If an entry below holds a picture, skip the picture and copy everything else exactly.

+ + + +

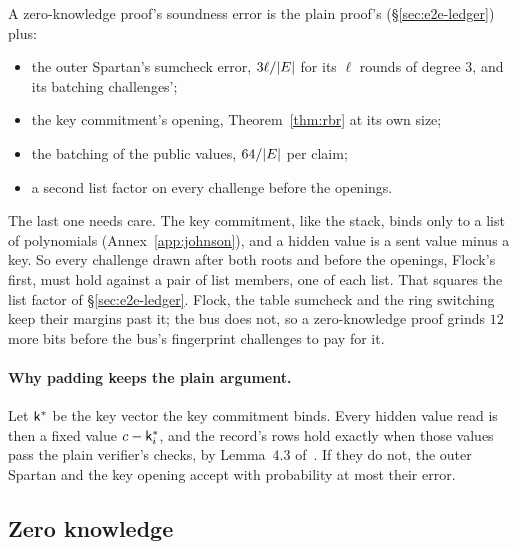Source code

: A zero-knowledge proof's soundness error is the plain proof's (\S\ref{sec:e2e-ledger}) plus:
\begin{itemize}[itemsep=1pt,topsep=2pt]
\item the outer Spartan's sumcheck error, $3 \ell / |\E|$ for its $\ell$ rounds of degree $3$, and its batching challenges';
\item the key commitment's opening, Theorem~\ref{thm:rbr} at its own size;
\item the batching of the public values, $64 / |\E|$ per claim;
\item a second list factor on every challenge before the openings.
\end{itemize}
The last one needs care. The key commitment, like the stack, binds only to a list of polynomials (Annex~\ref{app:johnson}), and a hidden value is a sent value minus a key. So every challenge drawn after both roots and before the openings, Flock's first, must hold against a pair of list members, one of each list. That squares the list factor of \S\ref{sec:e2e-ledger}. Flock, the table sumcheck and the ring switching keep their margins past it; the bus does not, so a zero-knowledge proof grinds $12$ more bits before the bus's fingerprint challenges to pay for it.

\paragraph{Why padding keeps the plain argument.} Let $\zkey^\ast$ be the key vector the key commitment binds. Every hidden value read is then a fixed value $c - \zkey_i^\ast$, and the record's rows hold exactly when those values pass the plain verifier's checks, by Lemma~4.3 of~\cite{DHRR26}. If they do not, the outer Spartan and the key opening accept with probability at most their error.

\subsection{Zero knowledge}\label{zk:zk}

+ + + +

* **Answer to the problem**:
Source code

: A zero-knowledge proof's soundness error is the plain proof's (\S\ref{sec:e2e-ledger}) plus:
\begin{itemize}[itemsep=1pt,topsep=2pt]
\item the outer Spartan's sumcheck error, $3 \ell / |\E|$ for its $\ell$ rounds of degree $3$, and its batching challenges';
\item the key commitment's opening, Theorem~\ref{thm:rbr} at its own size;
\item the batching of the public values, $64 / |\E|$ per claim;
\item a second list factor on every challenge before the openings.
\end{itemize}
The last one needs care. The key commitment, like the stack, binds only to a list of polynomials (Annex~\ref{app:johnson}), and a hidden value is a sent value minus a key. So every challenge drawn after both roots and before the openings, Flock's first, must hold against a pair of list members, one of each list. That squares the list factor of \S\ref{sec:e2e-ledger}. Flock, the table sumcheck and the ring switching keep their margins past it; the bus does not, so a zero-knowledge proof grinds $12$ more bits before the bus's fingerprint challenges to pay for it.

\paragraph{Why padding keeps the plain argument.} Let $\zkey^\ast$ be the key vector the key commitment binds. Every hidden value read is then a fixed value $c - \zkey_i^\ast$, and the record's rows hold exactly when those values pass the plain verifier's checks, by Lemma~4.3 of~\cite{DHRR26}. If they do not, the outer Spartan and the key opening accept with probability at most their error.

\subsection{Zero knowledge}\label{zk:zk}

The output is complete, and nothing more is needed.